7. Erteilung und Verlängerung der Aufenthaltserlaubnisse nach § 25a Abs. 1 und 2 AufenthG, Aufenthaltsverfestigung, Familiennachzug
7.1 Die Erteilung der Aufenthaltserlaubnis nach § 25a Abs. 1 AufenthG soll unter Berücksichtigung der Umstände des Einzelfalles regelmäßig für zwei bis drei Jahre erfolgen. Die Erteilungsdauer bei den Eltern und minderjährigen Geschwistern richtet sich nach der des nach Absatz 1 begünstigten Jugendlichen oder Heranwachsenden.
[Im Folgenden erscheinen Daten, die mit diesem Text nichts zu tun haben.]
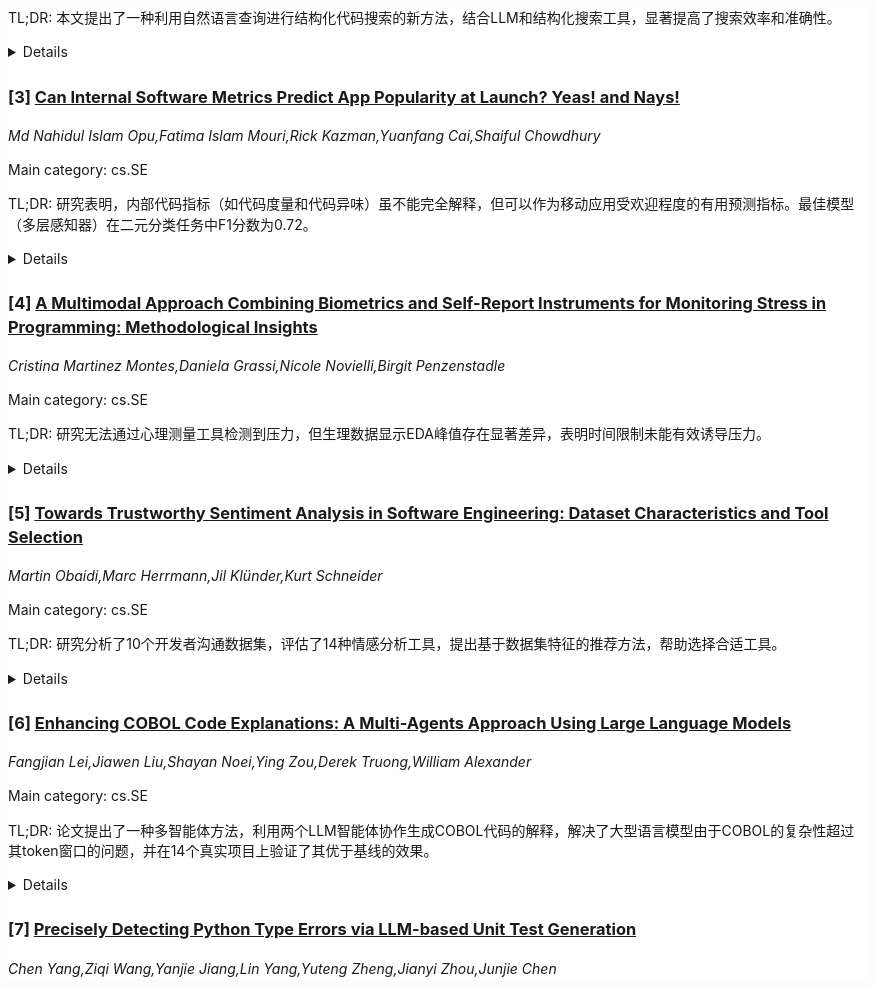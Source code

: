 TL;DR: 本文提出了一种利用自然语言查询进行结构化代码搜索的新方法，结合LLM和结构化搜索工具，显著提高了搜索效率和准确性。


<details><summary>Details</summary></details>


### [3] [Can Internal Software Metrics Predict App Popularity at Launch? Yeas! and Nays!](https://arxiv.org/abs/2507.02110)
*Md Nahidul Islam Opu,Fatima Islam Mouri,Rick Kazman,Yuanfang Cai,Shaiful Chowdhury*

Main category: cs.SE

TL;DR: 研究表明，内部代码指标（如代码度量和代码异味）虽不能完全解释，但可以作为移动应用受欢迎程度的有用预测指标。最佳模型（多层感知器）在二元分类任务中F1分数为0.72。


<details><summary>Details</summary></details>


### [4] [A Multimodal Approach Combining Biometrics and Self-Report Instruments for Monitoring Stress in Programming: Methodological Insights](https://arxiv.org/abs/2507.02118)
*Cristina Martinez Montes,Daniela Grassi,Nicole Novielli,Birgit Penzenstadle*

Main category: cs.SE

TL;DR: 研究无法通过心理测量工具检测到压力，但生理数据显示EDA峰值存在显著差异，表明时间限制未能有效诱导压力。


<details><summary>Details</summary></details>


### [5] [Towards Trustworthy Sentiment Analysis in Software Engineering: Dataset Characteristics and Tool Selection](https://arxiv.org/abs/2507.02137)
*Martin Obaidi,Marc Herrmann,Jil Klünder,Kurt Schneider*

Main category: cs.SE

TL;DR: 研究分析了10个开发者沟通数据集，评估了14种情感分析工具，提出基于数据集特征的推荐方法，帮助选择合适工具。


<details><summary>Details</summary></details>


### [6] [Enhancing COBOL Code Explanations: A Multi-Agents Approach Using Large Language Models](https://arxiv.org/abs/2507.02182)
*Fangjian Lei,Jiawen Liu,Shayan Noei,Ying Zou,Derek Truong,William Alexander*

Main category: cs.SE

TL;DR: 论文提出了一种多智能体方法，利用两个LLM智能体协作生成COBOL代码的解释，解决了大型语言模型由于COBOL的复杂性超过其token窗口的问题，并在14个真实项目上验证了其优于基线的效果。


<details><summary>Details</summary></details>


### [7] [Precisely Detecting Python Type Errors via LLM-based Unit Test Generation](https://arxiv.org/abs/2507.02318)
*Chen Yang,Ziqi Wang,Yanjie Jiang,Lin Yang,Yuteng Zheng,Jianyi Zhou,Junjie Chen*
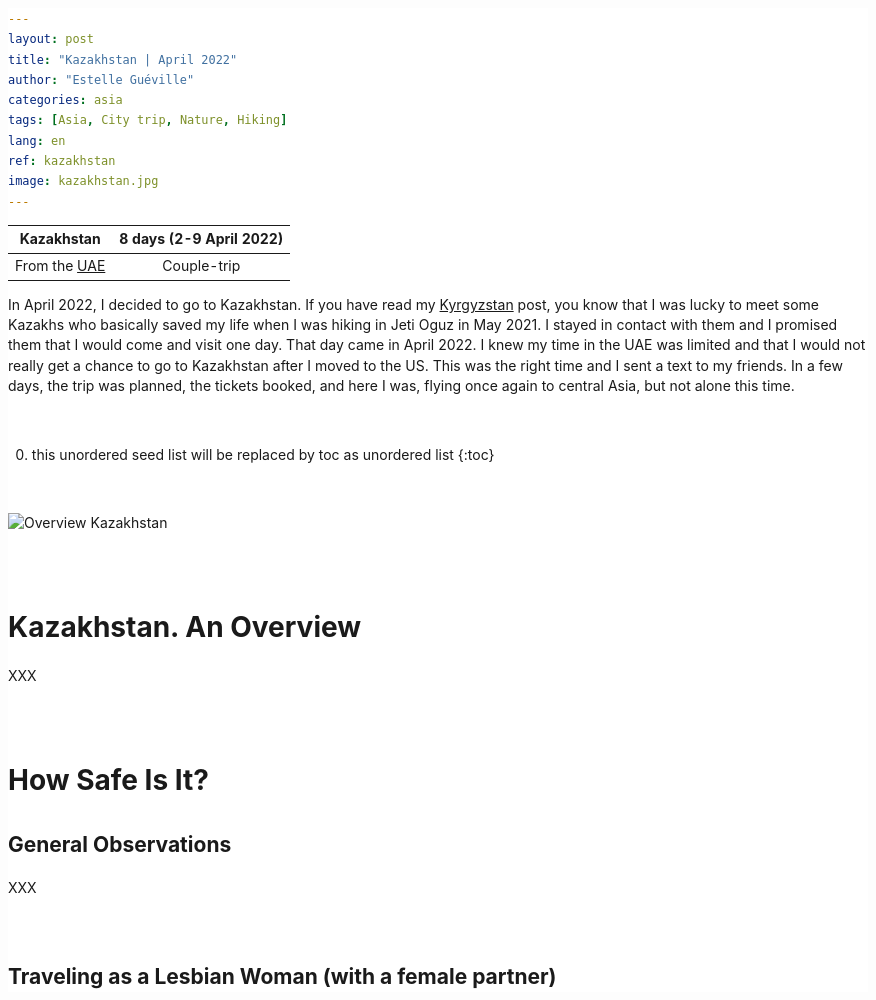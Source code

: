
 ```yaml
---
layout: post
title: "Kazakhstan | April 2022"
author: "Estelle Guéville"
categories: asia
tags: [Asia, City trip, Nature, Hiking]
lang: en
ref: kazakhstan
image: kazakhstan.jpg
---
```


| Kazakhstan | 8 days (2-9 April 2022)
| :--------------------:   | :----------------------:|
| From the [UAE](https://estellegvl.github.io/Around-the-World/uae)       | Couple-trip           |


In April 2022, I decided to go to Kazakhstan. If you have read my [Kyrgyzstan](https://estellegvl.github.io/Around-the-World/asia/kyrgyzstan) post, you know that I was lucky to meet some Kazakhs who basically saved my life when I was hiking in Jeti Oguz in May 2021. I stayed in contact with them and I promised them that I would come and visit one day. That day came in April 2022. I knew my time in the UAE was limited and that I would not really get a chance to go to Kazakhstan after I moved to the US. This was the right time and I sent a text to my friends. In a few days, the trip was planned, the tickets booked, and here I was, flying once again to central Asia, but not alone this time.

<br>

0. this unordered seed list will be replaced by toc as unordered list
{:toc}

<br>

![Overview Kazakhstan]()


<br>

# Kazakhstan. An Overview
XXX


<br>

# How Safe Is It?
## General Observations

XXX

<br>

## Traveling as a Lesbian Woman (with a female partner)
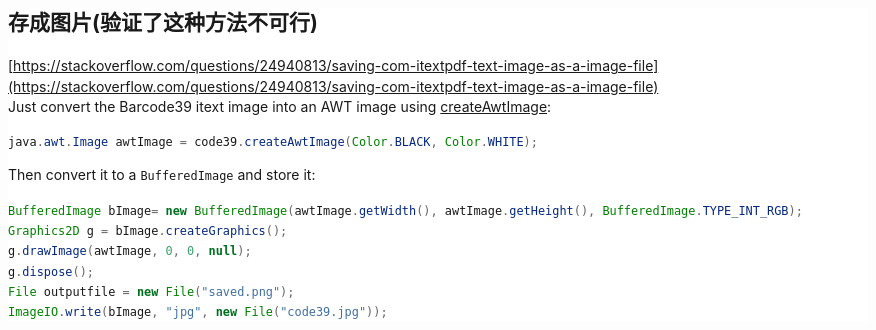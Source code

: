 <a name="AE5AO"></a>
## 存成图片(验证了这种方法不可行)
[https://stackoverflow.com/questions/24940813/saving-com-itextpdf-text-image-as-a-image-file](https://stackoverflow.com/questions/24940813/saving-com-itextpdf-text-image-as-a-image-file)<br />Just convert the Barcode39 itext image into an AWT image using [createAwtImage](http://api.itextpdf.com/itext/com/itextpdf/text/pdf/Barcode39.html#createAwtImage(java.awt.Color,%20java.awt.Color)):
```java
java.awt.Image awtImage = code39.createAwtImage(Color.BLACK, Color.WHITE);
```
Then convert it to a `BufferedImage` and store it:
```java
BufferedImage bImage= new BufferedImage(awtImage.getWidth(), awtImage.getHeight(), BufferedImage.TYPE_INT_RGB);
Graphics2D g = bImage.createGraphics();
g.drawImage(awtImage, 0, 0, null);
g.dispose();
File outputfile = new File("saved.png");
ImageIO.write(bImage, "jpg", new File("code39.jpg"));
```

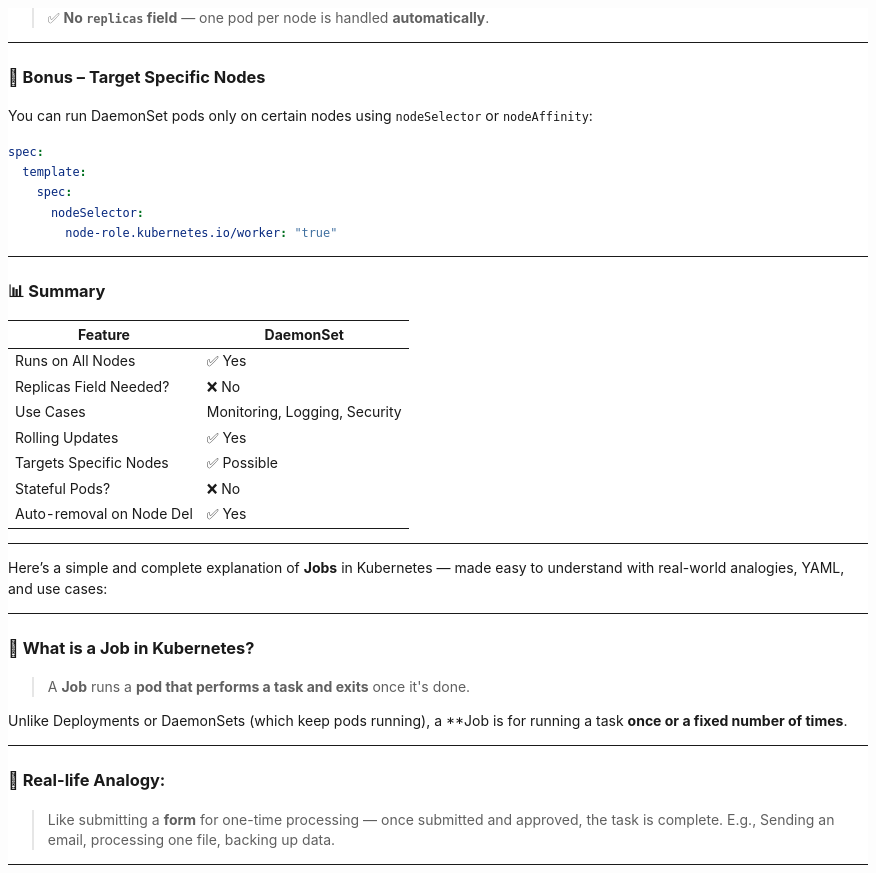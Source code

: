 > ✅ **No `replicas` field** — one pod per node is handled **automatically**.

---

### 🧪 Bonus – Target Specific Nodes

You can run DaemonSet pods only on certain nodes using `nodeSelector` or `nodeAffinity`:

```yaml
spec:
  template:
    spec:
      nodeSelector:
        node-role.kubernetes.io/worker: "true"
```

---

### 📊 Summary

| Feature                  | DaemonSet                     |
| ------------------------ | ----------------------------- |
| Runs on All Nodes        | ✅ Yes                         |
| Replicas Field Needed?   | ❌ No                          |
| Use Cases                | Monitoring, Logging, Security |
| Rolling Updates          | ✅ Yes                         |
| Targets Specific Nodes   | ✅ Possible                    |
| Stateful Pods?           | ❌ No                          |
| Auto-removal on Node Del | ✅ Yes                         |

---

Here’s a simple and complete explanation of **Jobs** in Kubernetes — made easy to understand with real-world analogies, YAML, and use cases:

---

### 🧩 **What is a Job in Kubernetes?**

> A **Job** runs a **pod that performs a task and exits** once it's done.

Unlike Deployments or DaemonSets (which keep pods running), a \*\*Job is for running a task **once or a fixed number of times**.

---

### 🧠 **Real-life Analogy:**

> Like submitting a **form** for one-time processing — once submitted and approved, the task is complete.
> E.g., Sending an email, processing one file, backing up data.

---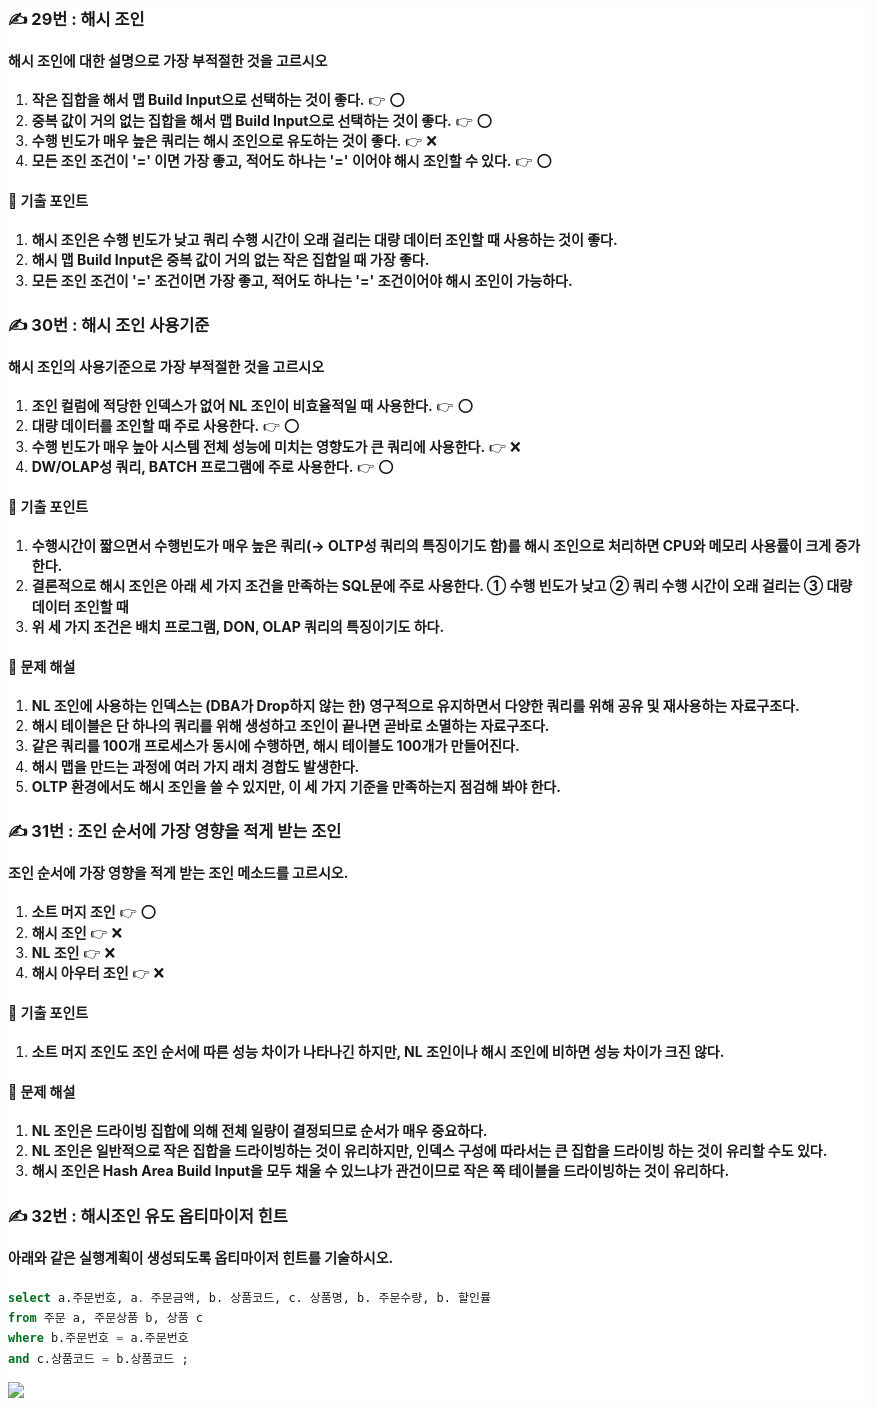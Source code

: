 ### ✍️ 29번 : 해시 조인
#### 해시 조인에 대한 설명으로 가장 부적절한 것을 고르시오
1. **작은 집합을 해서 맵 Build Input으로 선택하는 것이 좋다.** 👉 ⭕️
1. **중복 값이 거의 없는 집합을 해서 맵 Build Input으로 선택하는 것이 좋다.** 👉 ⭕️
1. **수행 빈도가 매우 높은 쿼리는 해시 조인으로 유도하는 것이 좋다.** 👉 ❌
1. **모든 조인 조건이 '=' 이면 가장 좋고, 적어도 하나는 '=' 이어야 해시 조인할 수 있다.** 👉 ⭕️
#### 🍋 기출 포인트
1. **해시 조인은 수행 빈도가 낮고 쿼리 수행 시간이 오래 걸리는 대량 데이터 조인할 때 사용하는 것이 좋다.**
1. **해시 맵 Build Input은 중복 값이 거의 없는 작은 집합일 때 가장 좋다.**
1. **모든 조인 조건이 '=' 조건이면 가장 좋고, 적어도 하나는 '=' 조건이어야 해시 조인이 가능하다.**

### ✍️ 30번 : 해시 조인 사용기준
#### 해시 조인의 사용기준으로 가장 부적절한 것을 고르시오
1. **조인 컬럼에 적당한 인덱스가 없어 NL 조인이 비효율적일 때 사용한다.** 👉 ⭕️
1. **대량 데이터를 조인할 때 주로 사용한다.** 👉 ⭕️
1. **수행 빈도가 매우 높아 시스템 전체 성능에 미치는 영향도가 큰 쿼리에 사용한다.** 👉 ❌
1. **DW/OLAP성 쿼리, BATCH 프로그램에 주로 사용한다.** 👉 ⭕️
#### 🍋 기출 포인트
1. **수행시간이 짧으면서 수행빈도가 매우 높은 쿼리(→ OLTP성 쿼리의 특징이기도 함)를 해시 조인으로 처리하면 CPU와 메모리 사용률이 크게 증가한다.**
1. **결론적으로 해시 조인은 아래 세 가지 조건을 만족하는 SQL문에 주로 사용한다.
① 수행 빈도가 낮고
② 쿼리 수행 시간이 오래 걸리는
③ 대량 데이터 조인할 때**
1. **위 세 가지 조건은 배치 프로그램, DON, OLAP 쿼리의 특징이기도 하다.**
#### 🍒 문제 해설
1. **NL 조인에 사용하는 인덱스는 (DBA가 Drop하지 않는 한) 영구적으로 유지하면서 다양한 쿼리를 위해 공유 및 재사용하는 자료구조다.**
1. **해시 테이블은 단 하나의 쿼리를 위해 생성하고 조인이 끝나면 곧바로 소멸하는 자료구조다.** 
1. **같은 쿼리를 100개 프로세스가 동시에 수행하면, 해시 테이블도 100개가 만들어진다.**
1. **해시 맵을 만드는 과정에 여러 가지 래치 경합도 발생한다.**
1. **OLTP 환경에서도 해시 조인을 쓸 수 있지만, 이 세 가지 기준을 만족하는지 점검해 봐야 한다.**

### ✍️ 31번 : 조인 순서에 가장 영향을 적게 받는 조인
#### 조인 순서에 가장 영향을 적게 받는 조인 메소드를 고르시오.
1. **소트 머지 조인** 👉 ⭕️
1. **해시 조인** 👉 ❌
1. **NL 조인** 👉 ❌
1. **해시 아우터 조인** 👉 ❌
#### 🍋 기출 포인트
1. **소트 머지 조인도 조인 순서에 따른 성능 차이가 나타나긴 하지만, NL 조인이나 해시 조인에 비하면 성능 차이가 크진 않다.**
#### 🍒 문제 해설
1. **NL 조인은 드라이빙 집합에 의해 전체 일량이 결정되므로 순서가 매우 중요하다.**
1. **NL 조인은 일반적으로 작은 집합을 드라이빙하는 것이 유리하지만, 인덱스 구성에 따라서는 큰 집합을 드라이빙 하는 것이 유리할 수도 있다.** 
1. **해시 조인은 Hash Area Build Input을 모두 채울 수 있느냐가 관건이므로 작은 쪽 테이블을 드라이빙하는 것이 유리하다.**

### ✍️ 32번 : 해시조인 유도 옵티마이저 힌트
#### 아래와 같은 실행계획이 생성되도록 옵티마이저 힌트를 기술하시오.
```sql
select a.주문번호, a․ 주문금액, b. 상품코드, c. 상품명, b. 주문수량, b. 할인률
from 주문 a, 주문상품 b, 상품 c
where b.주문번호 = a.주문번호
and c.상품코드 = b.상품코드 ; 
```
![](https://velog.velcdn.com/images/yooha9621/post/40db01cb-5ab4-41ad-ba60-5de67327fce8/image.png)
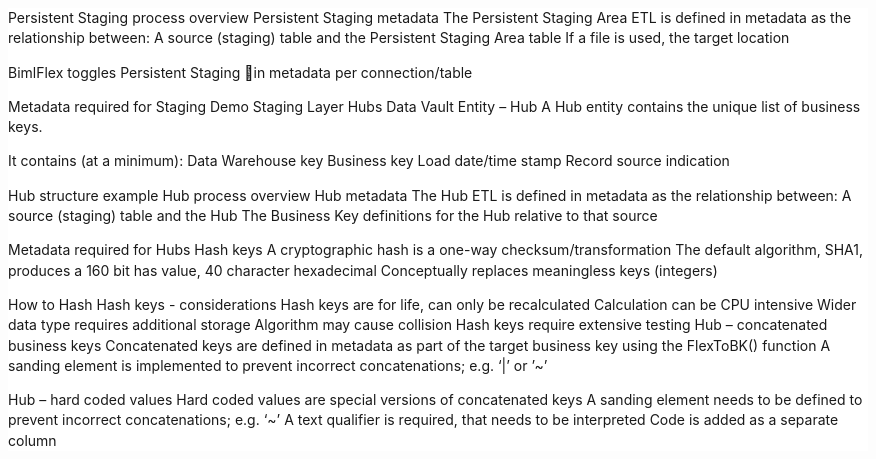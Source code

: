 
Persistent Staging process overview
Persistent Staging metadata
The  Persistent Staging Area ETL is defined in metadata as the relationship between:
A source (staging) table and the Persistent Staging Area table 
If a file is used, the target location

BimlFlex toggles Persistent Staging in metadata per connection/table


Metadata required for Staging
Demo
Staging Layer
Hubs
Data Vault Entity – Hub
A Hub entity contains the unique list of business keys.

It contains (at a minimum):
Data Warehouse key
Business key
Load date/time stamp
Record source indication

Hub structure example
Hub process overview
Hub metadata
The Hub ETL is defined in metadata as the relationship between:
A source (staging) table and the Hub 
The Business Key definitions for the Hub relative to that source

Metadata required for Hubs
Hash keys
A cryptographic hash is a one-way checksum/transformation
The default algorithm, SHA1, produces a 160 bit has value, 40 character hexadecimal
Conceptually replaces meaningless keys (integers)



How to Hash
Hash keys - considerations
Hash keys are for life, can only be recalculated
Calculation can be CPU intensive
Wider data type requires additional storage
Algorithm may cause collision
Hash keys require extensive testing 
Hub – concatenated business keys
Concatenated keys are defined in metadata as part of the target business key using the FlexToBK() function
A sanding element is implemented to prevent incorrect concatenations; e.g. ‘|’ or ’~’

Hub – hard coded values
Hard coded values are special versions of concatenated keys
A sanding element needs to be defined to prevent incorrect concatenations; e.g. ‘~’
A text qualifier is required, that needs to be interpreted
Code is added as a separate column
7.2 Die Aufenthaltserlaubnisse der gut integrierten Jugendlichen und Heranwachsenden können, auch nach Eintritt der Volljährigkeit bzw. nach Vollendung des 21. Lebensjahres, nach § 25a Abs. 1 i. V. m. § 8 Abs. 1 AufenthG verlängert werden, wenn sie sich weiterhin in einer Schul- oder Berufsausbildung befinden oder im Anschluss daran ein Hochschulstudium oder ein Studium an einer vergleichbaren Ausbildungseinrichtung aufgenommen haben oder aufnehmen und die positive Integrationsprognose fortbesteht.
7.3 Die Aufenthaltserlaubnisse der Eltern - und von diesen abgeleitet auch der minderjährigen anderen Kinder - können auch verlängert werden, wenn der nach § 25a Abs. 1 AufenthG begünstigte Jugendliche volljährig geworden ist, sofern die übrigen Voraussetzungen des § 25a AufenthG sowie die Regelerteilungsvoraussetzungen weiter vorliegen. Die Verlängerung erfolgt unter der Voraussetzung des § 8 Abs. 1 AufenthG. Dabei wird die für die erstmalige Erteilung erforderliche Tatbestandsvoraussetzung “Eltern (bzw. Geschwister) eines minderjährigen Ausländers“ für Verlängerungen gegenstandslos.
7.4 Eine Aufenthaltsverfestigung ist unter den Voraussetzungen des § 26 Abs. 4 AufenthG möglich. Für vor Vollendung des 18. Lebensjahres nach Deutschland eingereiste oder in Deutschland geborene Jugendliche und Heranwachsende kann § 35 AufenthG entsprechend angewendet werden (§ 26 Abs. 4 Satz 4 AufenthG), wobei fünf Jahre anrechenbaren Voraufenthaltes ausreichend sind (siehe Nr. 26.4.10 AVwV- AufenthG).
7.5 Der Familiennachzug zu Ausländern, die eine Aufenthaltserlaubnis nach § 25a Abs. 1 oder 2 AufenthG besitzen, ist nach § 29 Abs. 3 Satz 3 AufenthG ausgeschlossen.
7.6 Zweifelsfälle sollen mit dem Ministerium des Innern abgestimmt werden.